2011-06-20 Thread Jakub Jelinek
On Mon, Jun 20, 2011 at 03:54:59PM +0200, Jakub Jelinek wrote:
> On Mon, Jun 20, 2011 at 09:28:56AM -0400, Jason Merrill wrote:
> > On 06/17/2011 08:20 PM, Mike Stump wrote:
> > >On Jun 17, 2011, at 10:47 AM, Nathan Froyd wrote:
> > >>I've done a lot of g++-only testsuite runs lately
> > >
> > >I think it is reasonable to have even more of them, say, if you have 16 
> > >cores and just test c++...  I wonder what the scaling is like as we 
> > >approach larger N.  :-)
> > 
> > In my test runs, one of the libstdc++ batches (normal3) takes longer
> > than any of the g++ batches, so breaking that up would be more
> > effective for me.  :)
> 
> Yeah, certainly, libstdc++ needs more parallelization most.
> But, as I wrote already to Rainer in Autumn, the methodology
> for splitting things up should be on a fast box look at
> the time spent in each of the parts as reported by dejagnu
> in the log files, and split it to make the jobs roughly even
> sized with not overcomplicated patterns.

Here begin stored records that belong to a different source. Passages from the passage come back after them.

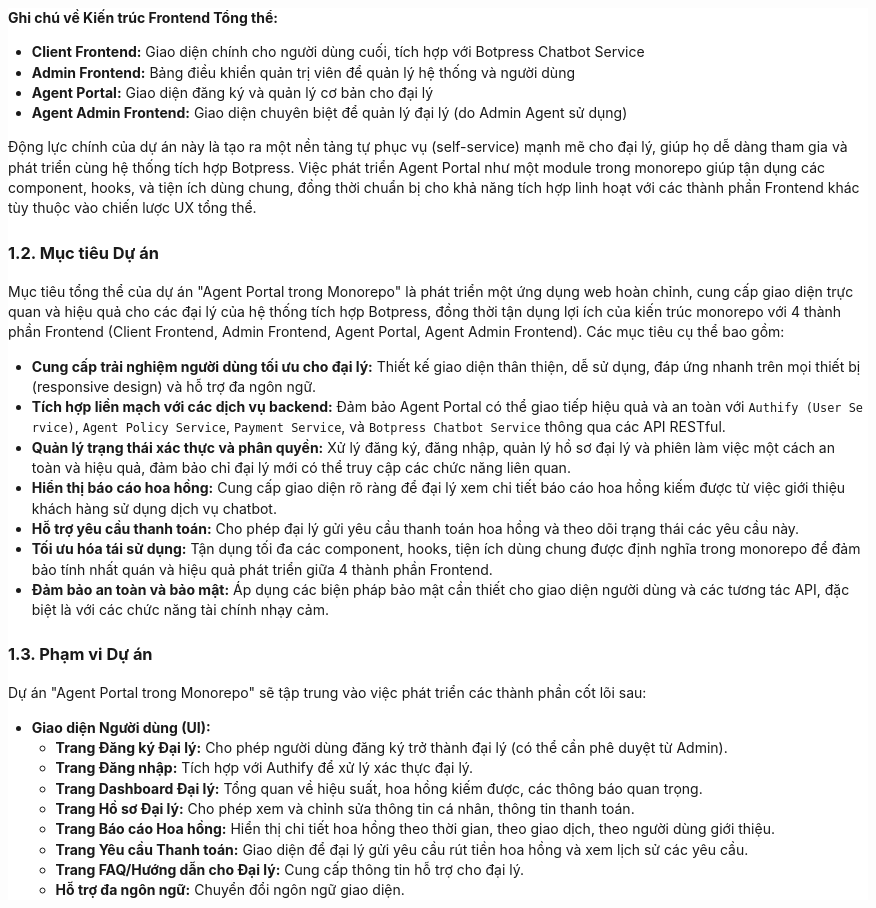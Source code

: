 **Ghi chú về Kiến trúc Frontend Tổng thể:**
- **Client Frontend:** Giao diện chính cho người dùng cuối, tích hợp với Botpress Chatbot Service
- **Admin Frontend:** Bảng điều khiển quản trị viên để quản lý hệ thống và người dùng
- **Agent Portal:** Giao diện đăng ký và quản lý cơ bản cho đại lý
- **Agent Admin Frontend:** Giao diện chuyên biệt để quản lý đại lý (do Admin Agent sử dụng)

Động lực chính của dự án này là tạo ra một nền tảng tự phục vụ (self-service) mạnh mẽ cho đại lý, giúp họ dễ dàng tham gia và phát triển cùng hệ thống tích hợp Botpress. Việc phát triển Agent Portal như một module trong monorepo giúp tận dụng các component, hooks, và tiện ích dùng chung, đồng thời chuẩn bị cho khả năng tích hợp linh hoạt với các thành phần Frontend khác tùy thuộc vào chiến lược UX tổng thể.

### 1.2. Mục tiêu Dự án

Mục tiêu tổng thể của dự án "Agent Portal trong Monorepo" là phát triển một ứng dụng web hoàn chỉnh, cung cấp giao diện trực quan và hiệu quả cho các đại lý của hệ thống tích hợp Botpress, đồng thời tận dụng lợi ích của kiến trúc monorepo với 4 thành phần Frontend (Client Frontend, Admin Frontend, Agent Portal, Agent Admin Frontend). Các mục tiêu cụ thể bao gồm:

*   **Cung cấp trải nghiệm người dùng tối ưu cho đại lý:** Thiết kế giao diện thân thiện, dễ sử dụng, đáp ứng nhanh trên mọi thiết bị (responsive design) và hỗ trợ đa ngôn ngữ.
*   **Tích hợp liền mạch với các dịch vụ backend:** Đảm bảo Agent Portal có thể giao tiếp hiệu quả và an toàn với `Authify (User Service)`, `Agent Policy Service`, `Payment Service`, và `Botpress Chatbot Service` thông qua các API RESTful.
*   **Quản lý trạng thái xác thực và phân quyền:** Xử lý đăng ký, đăng nhập, quản lý hồ sơ đại lý và phiên làm việc một cách an toàn và hiệu quả, đảm bảo chỉ đại lý mới có thể truy cập các chức năng liên quan.
*   **Hiển thị báo cáo hoa hồng:** Cung cấp giao diện rõ ràng để đại lý xem chi tiết báo cáo hoa hồng kiếm được từ việc giới thiệu khách hàng sử dụng dịch vụ chatbot.
*   **Hỗ trợ yêu cầu thanh toán:** Cho phép đại lý gửi yêu cầu thanh toán hoa hồng và theo dõi trạng thái các yêu cầu này.
*   **Tối ưu hóa tái sử dụng:** Tận dụng tối đa các component, hooks, tiện ích dùng chung được định nghĩa trong monorepo để đảm bảo tính nhất quán và hiệu quả phát triển giữa 4 thành phần Frontend.
*   **Đảm bảo an toàn và bảo mật:** Áp dụng các biện pháp bảo mật cần thiết cho giao diện người dùng và các tương tác API, đặc biệt là với các chức năng tài chính nhạy cảm.

### 1.3. Phạm vi Dự án

Dự án "Agent Portal trong Monorepo" sẽ tập trung vào việc phát triển các thành phần cốt lõi sau:

*   **Giao diện Người dùng (UI):**
    *   **Trang Đăng ký Đại lý:** Cho phép người dùng đăng ký trở thành đại lý (có thể cần phê duyệt từ Admin).
    *   **Trang Đăng nhập:** Tích hợp với Authify để xử lý xác thực đại lý.
    *   **Trang Dashboard Đại lý:** Tổng quan về hiệu suất, hoa hồng kiếm được, các thông báo quan trọng.
    *   **Trang Hồ sơ Đại lý:** Cho phép xem và chỉnh sửa thông tin cá nhân, thông tin thanh toán.
    *   **Trang Báo cáo Hoa hồng:** Hiển thị chi tiết hoa hồng theo thời gian, theo giao dịch, theo người dùng giới thiệu.
    *   **Trang Yêu cầu Thanh toán:** Giao diện để đại lý gửi yêu cầu rút tiền hoa hồng và xem lịch sử các yêu cầu.
    *   **Trang FAQ/Hướng dẫn cho Đại lý:** Cung cấp thông tin hỗ trợ cho đại lý.
    *   **Hỗ trợ đa ngôn ngữ:** Chuyển đổi ngôn ngữ giao diện.
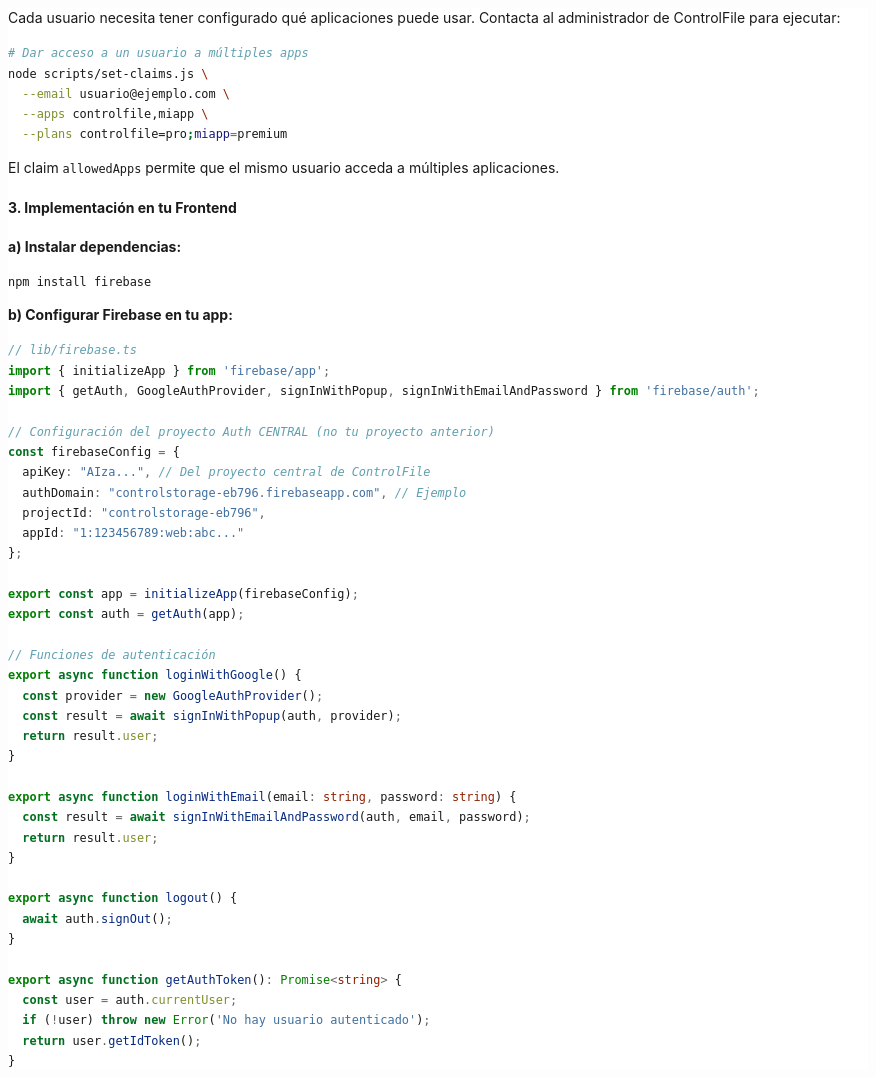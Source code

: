 Cada usuario necesita tener configurado qué aplicaciones puede usar. Contacta al administrador de ControlFile para ejecutar:

```bash
# Dar acceso a un usuario a múltiples apps
node scripts/set-claims.js \
  --email usuario@ejemplo.com \
  --apps controlfile,miapp \
  --plans controlfile=pro;miapp=premium
```

El claim `allowedApps` permite que el mismo usuario acceda a múltiples aplicaciones.

#### 3. Implementación en tu Frontend

**a) Instalar dependencias:**

```bash
npm install firebase
```

**b) Configurar Firebase en tu app:**

```typescript
// lib/firebase.ts
import { initializeApp } from 'firebase/app';
import { getAuth, GoogleAuthProvider, signInWithPopup, signInWithEmailAndPassword } from 'firebase/auth';

// Configuración del proyecto Auth CENTRAL (no tu proyecto anterior)
const firebaseConfig = {
  apiKey: "AIza...", // Del proyecto central de ControlFile
  authDomain: "controlstorage-eb796.firebaseapp.com", // Ejemplo
  projectId: "controlstorage-eb796",
  appId: "1:123456789:web:abc..."
};

export const app = initializeApp(firebaseConfig);
export const auth = getAuth(app);

// Funciones de autenticación
export async function loginWithGoogle() {
  const provider = new GoogleAuthProvider();
  const result = await signInWithPopup(auth, provider);
  return result.user;
}

export async function loginWithEmail(email: string, password: string) {
  const result = await signInWithEmailAndPassword(auth, email, password);
  return result.user;
}

export async function logout() {
  await auth.signOut();
}

export async function getAuthToken(): Promise<string> {
  const user = auth.currentUser;
  if (!user) throw new Error('No hay usuario autenticado');
  return user.getIdToken();
}
```
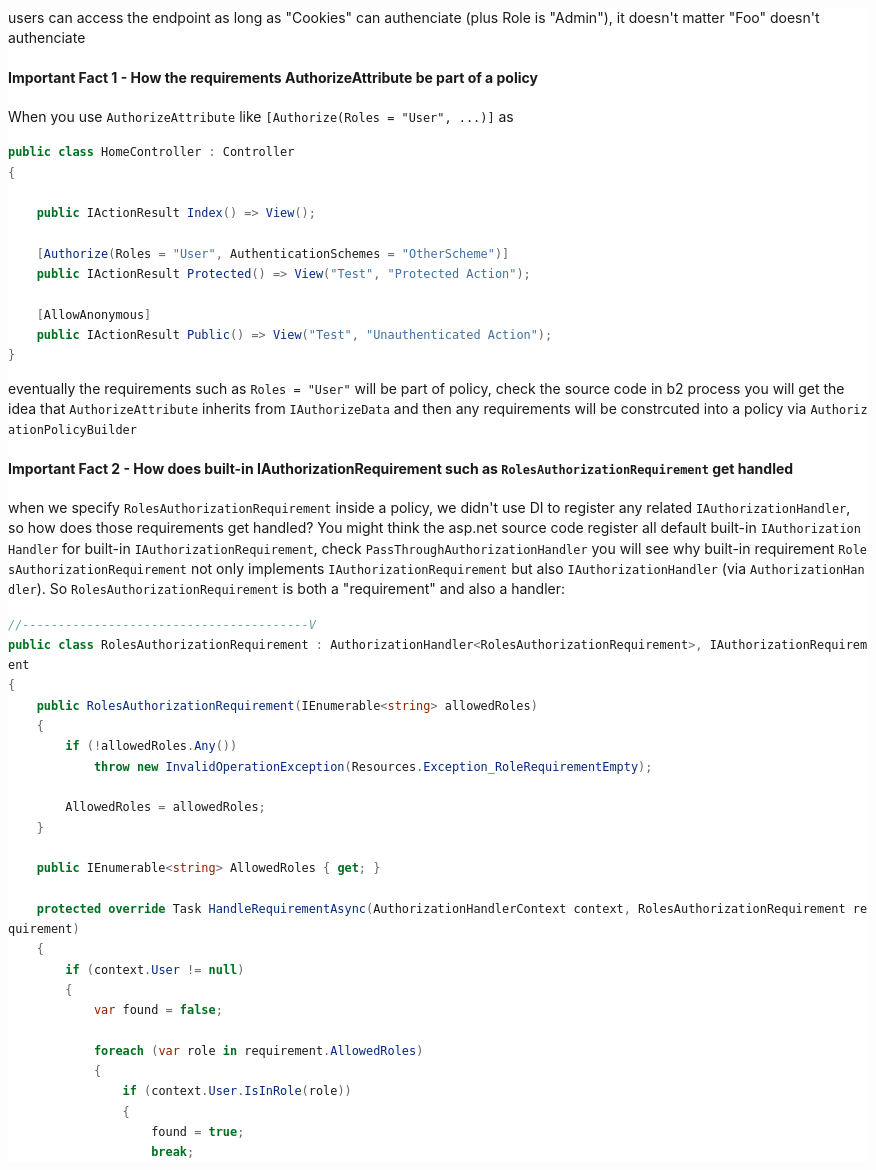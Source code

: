 users can access the endpoint as long as "Cookies" can authenciate (plus Role is "Admin"), it doesn't matter "Foo" doesn't authenciate



#### Important Fact 1 - How the requirements AuthorizeAttribute be part of a policy

When you use `AuthorizeAttribute` like `[Authorize(Roles = "User", ...)]` as

```C#
public class HomeController : Controller
{

    public IActionResult Index() => View();

    [Authorize(Roles = "User", AuthenticationSchemes = "OtherScheme")]
    public IActionResult Protected() => View("Test", "Protected Action");

    [AllowAnonymous]
    public IActionResult Public() => View("Test", "Unauthenticated Action");
}
```

eventually the requirements such as `Roles = "User"` will be part of policy, check the source code in b2 process you will get the idea that `AuthorizeAttribute` inherits from `IAuthorizeData` and then any requirements will be constrcuted into a policy via `AuthorizationPolicyBuilder`


#### Important Fact 2 - How does built-in IAuthorizationRequirement such as `RolesAuthorizationRequirement` get handled

when we specify `RolesAuthorizationRequirement` inside a policy, we didn't use DI to register any  related `IAuthorizationHandler`, so how does those requirements get handled? You might think the asp.net source code register all default built-in `IAuthorizationHandler` for built-in `IAuthorizationRequirement`, check `PassThroughAuthorizationHandler` you will see why built-in requirement `RolesAuthorizationRequirement` not only implements `IAuthorizationRequirement` but also `IAuthorizationHandler` (via `AuthorizationHandler`).
So `RolesAuthorizationRequirement` is both a "requirement" and also a handler:

```C#
//----------------------------------------V
public class RolesAuthorizationRequirement : AuthorizationHandler<RolesAuthorizationRequirement>, IAuthorizationRequirement
{
    public RolesAuthorizationRequirement(IEnumerable<string> allowedRoles)
    { 
        if (!allowedRoles.Any())
            throw new InvalidOperationException(Resources.Exception_RoleRequirementEmpty);
        
        AllowedRoles = allowedRoles;
    }
 
    public IEnumerable<string> AllowedRoles { get; }

    protected override Task HandleRequirementAsync(AuthorizationHandlerContext context, RolesAuthorizationRequirement requirement)
    {
        if (context.User != null)
        {
            var found = false;
 
            foreach (var role in requirement.AllowedRoles)
            {
                if (context.User.IsInRole(role))
                {
                    found = true;
                    break;
```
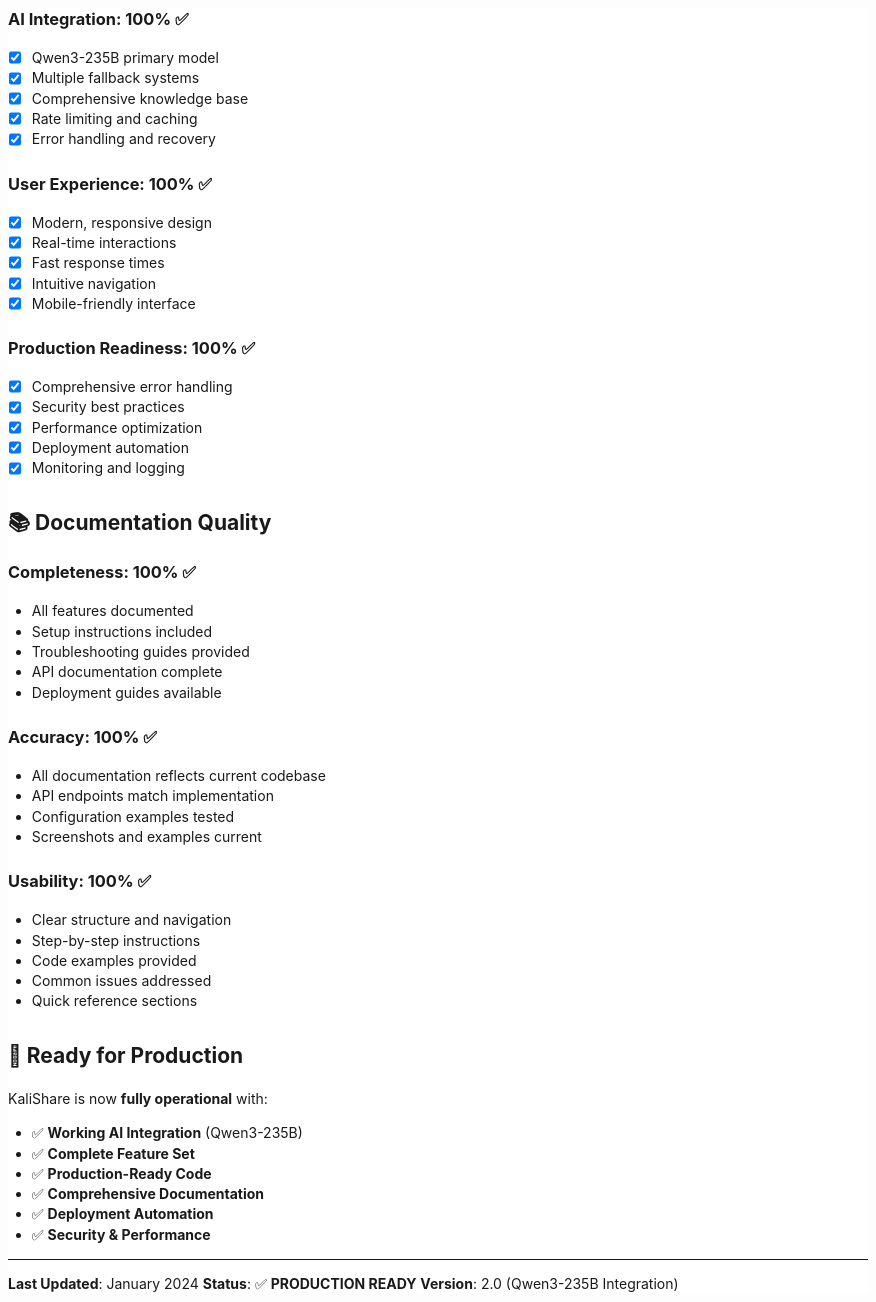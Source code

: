 ### AI Integration: 100% ✅
- [x] Qwen3-235B primary model
- [x] Multiple fallback systems
- [x] Comprehensive knowledge base
- [x] Rate limiting and caching
- [x] Error handling and recovery

### User Experience: 100% ✅
- [x] Modern, responsive design
- [x] Real-time interactions
- [x] Fast response times
- [x] Intuitive navigation
- [x] Mobile-friendly interface

### Production Readiness: 100% ✅
- [x] Comprehensive error handling
- [x] Security best practices
- [x] Performance optimization
- [x] Deployment automation
- [x] Monitoring and logging

## 📚 **Documentation Quality**

### Completeness: 100% ✅
- All features documented
- Setup instructions included
- Troubleshooting guides provided
- API documentation complete
- Deployment guides available

### Accuracy: 100% ✅
- All documentation reflects current codebase
- API endpoints match implementation
- Configuration examples tested
- Screenshots and examples current

### Usability: 100% ✅
- Clear structure and navigation
- Step-by-step instructions
- Code examples provided
- Common issues addressed
- Quick reference sections

## 🚀 **Ready for Production**

KaliShare is now **fully operational** with:
- ✅ **Working AI Integration** (Qwen3-235B)
- ✅ **Complete Feature Set**
- ✅ **Production-Ready Code**
- ✅ **Comprehensive Documentation**
- ✅ **Deployment Automation**
- ✅ **Security & Performance**

---

**Last Updated**: January 2024
**Status**: ✅ **PRODUCTION READY**
**Version**: 2.0 (Qwen3-235B Integration)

So, here is a patch that parallelizes the longest test chunks
on x86_64-linux some more.

libstdc++ testing is now split into 10 jobs, roughly equally sized
(used to be 4), check-gcc testing is now split into 10 jobs too (used to
be 7, but the new division attempts to be more balanced, fastest
job takes for me 8 minutes and longest job takes 11), and check-gfortran
is now run in 7 jobs instead of 4.  This should make these more comparable
e.g. to check-g++ chunks etc.

Regtested on x86_64-linux, verified the merged *.sum files are identical.
Ok for trunk?

2011-06-20  Jakub Jelinek  

* Makefile.in (dg_target_exps): Set.
(check_gcc_parallelize): Parallelize gcc testing into 10 jobs
instead of 7, try to divide it more evenly.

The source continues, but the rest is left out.